**Work order:**
Reproduce every record below exactly, with the pictures left out.

**Dataset entries:**
== Segment start ==

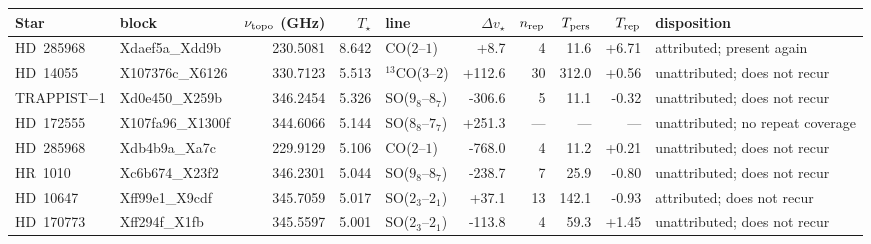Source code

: \begin{tabular}{@{}l@{~}l@{~}r@{~}r@{~}l@{~}r@{~~}r@{~}r@{~}r@{~}l@{}}
\hline
Star & block & $\nu_{\rm topo}$ (GHz) & $T_\star$ & line & $\Delta v_\star$ & $n_{\rm rep}$ & $T_{\rm pers}$ & $T_{\rm rep}$ & disposition \\
\hline
HD~285968 & Xdaef5a\_Xdd9b & 230.5081 & 8.642 & CO($2$--$1$) & +8.7 & 4 & 11.6 & +6.71 & attributed; present again \\
HD~14055 & X107376c\_X6126 & 330.7123 & 5.513 & $^{13}$CO($3$--$2$) & +112.6 & 30 & 312.0 & +0.56 & unattributed; does not recur \\
TRAPPIST$-$1 & Xd0e450\_X259b & 346.2454 & 5.326 & SO($9_{8}$--$8_{7}$) & -306.6 & 5 & 11.1 & -0.32 & unattributed; does not recur \\
HD~172555 & X107fa96\_X1300f & 344.6066 & 5.144 & SO($8_{8}$--$7_{7}$) & +251.3 & --- & --- & --- & unattributed; no repeat coverage \\
HD~285968 & Xdb4b9a\_Xa7c & 229.9129 & 5.106 & CO($2$--$1$) & -768.0 & 4 & 11.2 & +0.21 & unattributed; does not recur \\
HR~1010 & Xc6b674\_X23f2 & 346.2301 & 5.044 & SO($9_{8}$--$8_{7}$) & -238.7 & 7 & 25.9 & -0.80 & unattributed; does not recur \\
HD~10647 & Xff99e1\_X9cdf & 345.7059 & 5.017 & SO($2_{3}$--$2_{1}$) & +37.1 & 13 & 142.1 & -0.93 & attributed; does not recur \\
HD~170773 & Xff294f\_X1fb & 345.5597 & 5.001 & SO($2_{3}$--$2_{1}$) & -113.8 & 4 & 59.3 & +1.45 & unattributed; does not recur \\
\hline
\end{tabular}
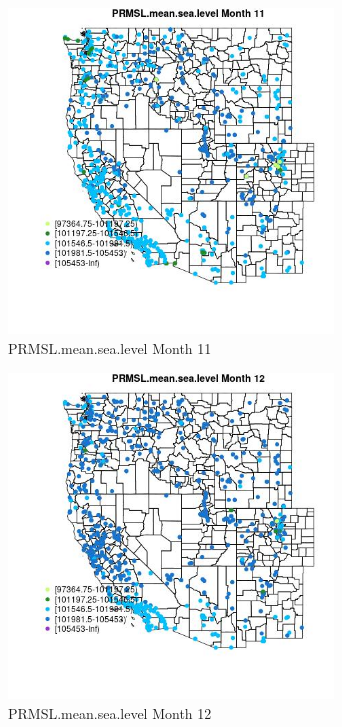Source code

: \begin{figure} 
\centering  
\includegraphics[width=0.77\textwidth]{Code_Outputs/Report_ML_input_PM25_Step4_part_e_de_duplicated_aves_compiled_2019-05-21wNAs_MapObsMo11PRMSLmeansealevel.jpg} 
\caption{\label{fig:Report_ML_input_PM25_Step4_part_e_de_duplicated_aves_compiled_2019-05-21wNAsMapObsMo11PRMSLmeansealevel}PRMSL.mean.sea.level Month 11} 
\end{figure} 
 

\begin{figure} 
\centering  
\includegraphics[width=0.77\textwidth]{Code_Outputs/Report_ML_input_PM25_Step4_part_e_de_duplicated_aves_compiled_2019-05-21wNAs_MapObsMo12PRMSLmeansealevel.jpg} 
\caption{\label{fig:Report_ML_input_PM25_Step4_part_e_de_duplicated_aves_compiled_2019-05-21wNAsMapObsMo12PRMSLmeansealevel}PRMSL.mean.sea.level Month 12} 
\end{figure} 
 

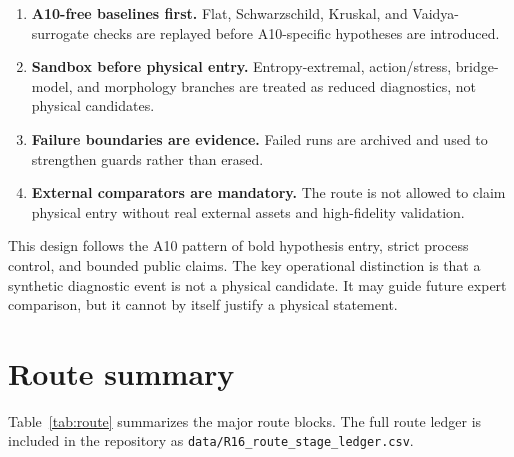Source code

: \documentclass[11pt,a4paper]{article}
\begin{document}
\begin{enumerate}
  \item \textbf{A10-free baselines first.} Flat, Schwarzschild, Kruskal, and Vaidya-surrogate checks are replayed before A10-specific hypotheses are introduced.
  \item \textbf{Sandbox before physical entry.} Entropy-extremal, action/stress, bridge-model, and morphology branches are treated as reduced diagnostics, not physical candidates.
  \item \textbf{Failure boundaries are evidence.} Failed runs are archived and used to strengthen guards rather than erased.
  \item \textbf{External comparators are mandatory.} The route is not allowed to claim physical entry without real external assets and high-fidelity validation.
\end{enumerate}

This design follows the A10 pattern of bold hypothesis entry, strict process control, and bounded public claims. The key operational distinction is that a synthetic diagnostic event is not a physical candidate. It may guide future expert comparison, but it cannot by itself justify a physical statement.

\section{Route summary}

Table~\ref{tab:route} summarizes the major route blocks. The full route ledger is included in the repository as \texttt{data/R16\_route\_stage\_ledger.csv}.
\end{document}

== Segment end ==

**Answer:**
Source code

: \begin{tabular}{@{}l@{~}l@{~}r@{~}r@{~}l@{~}r@{~~}r@{~}r@{~}r@{~}l@{}}
\hline
Star & block & $\nu_{\rm topo}$ (GHz) & $T_\star$ & line & $\Delta v_\star$ & $n_{\rm rep}$ & $T_{\rm pers}$ & $T_{\rm rep}$ & disposition \\
\hline
HD~285968 & Xdaef5a\_Xdd9b & 230.5081 & 8.642 & CO($2$--$1$) & +8.7 & 4 & 11.6 & +6.71 & attributed; present again \\
HD~14055 & X107376c\_X6126 & 330.7123 & 5.513 & $^{13}$CO($3$--$2$) & +112.6 & 30 & 312.0 & +0.56 & unattributed; does not recur \\
TRAPPIST$-$1 & Xd0e450\_X259b & 346.2454 & 5.326 & SO($9_{8}$--$8_{7}$) & -306.6 & 5 & 11.1 & -0.32 & unattributed; does not recur \\
HD~172555 & X107fa96\_X1300f & 344.6066 & 5.144 & SO($8_{8}$--$7_{7}$) & +251.3 & --- & --- & --- & unattributed; no repeat coverage \\
HD~285968 & Xdb4b9a\_Xa7c & 229.9129 & 5.106 & CO($2$--$1$) & -768.0 & 4 & 11.2 & +0.21 & unattributed; does not recur \\
HR~1010 & Xc6b674\_X23f2 & 346.2301 & 5.044 & SO($9_{8}$--$8_{7}$) & -238.7 & 7 & 25.9 & -0.80 & unattributed; does not recur \\
HD~10647 & Xff99e1\_X9cdf & 345.7059 & 5.017 & SO($2_{3}$--$2_{1}$) & +37.1 & 13 & 142.1 & -0.93 & attributed; does not recur \\
HD~170773 & Xff294f\_X1fb & 345.5597 & 5.001 & SO($2_{3}$--$2_{1}$) & -113.8 & 4 & 59.3 & +1.45 & unattributed; does not recur \\
\hline
\end{tabular}
Source code

: \begin{figure} 
\centering  
\includegraphics[width=0.77\textwidth]{Code_Outputs/Report_ML_input_PM25_Step4_part_e_de_duplicated_aves_compiled_2019-05-21wNAs_MapObsMo11PRMSLmeansealevel.jpg} 
\caption{\label{fig:Report_ML_input_PM25_Step4_part_e_de_duplicated_aves_compiled_2019-05-21wNAsMapObsMo11PRMSLmeansealevel}PRMSL.mean.sea.level Month 11} 
\end{figure} 
 

\begin{figure} 
\centering  
\includegraphics[width=0.77\textwidth]{Code_Outputs/Report_ML_input_PM25_Step4_part_e_de_duplicated_aves_compiled_2019-05-21wNAs_MapObsMo12PRMSLmeansealevel.jpg} 
\caption{\label{fig:Report_ML_input_PM25_Step4_part_e_de_duplicated_aves_compiled_2019-05-21wNAsMapObsMo12PRMSLmeansealevel}PRMSL.mean.sea.level Month 12} 
\end{figure} 
 

Source code

: \documentclass[11pt,a4paper]{article}
\begin{document}
\begin{enumerate}
  \item \textbf{A10-free baselines first.} Flat, Schwarzschild, Kruskal, and Vaidya-surrogate checks are replayed before A10-specific hypotheses are introduced.
  \item \textbf{Sandbox before physical entry.} Entropy-extremal, action/stress, bridge-model, and morphology branches are treated as reduced diagnostics, not physical candidates.
  \item \textbf{Failure boundaries are evidence.} Failed runs are archived and used to strengthen guards rather than erased.
  \item \textbf{External comparators are mandatory.} The route is not allowed to claim physical entry without real external assets and high-fidelity validation.
\end{enumerate}

This design follows the A10 pattern of bold hypothesis entry, strict process control, and bounded public claims. The key operational distinction is that a synthetic diagnostic event is not a physical candidate. It may guide future expert comparison, but it cannot by itself justify a physical statement.

\section{Route summary}

Table~\ref{tab:route} summarizes the major route blocks. The full route ledger is included in the repository as \texttt{data/R16\_route\_stage\_ledger.csv}.
\end{document}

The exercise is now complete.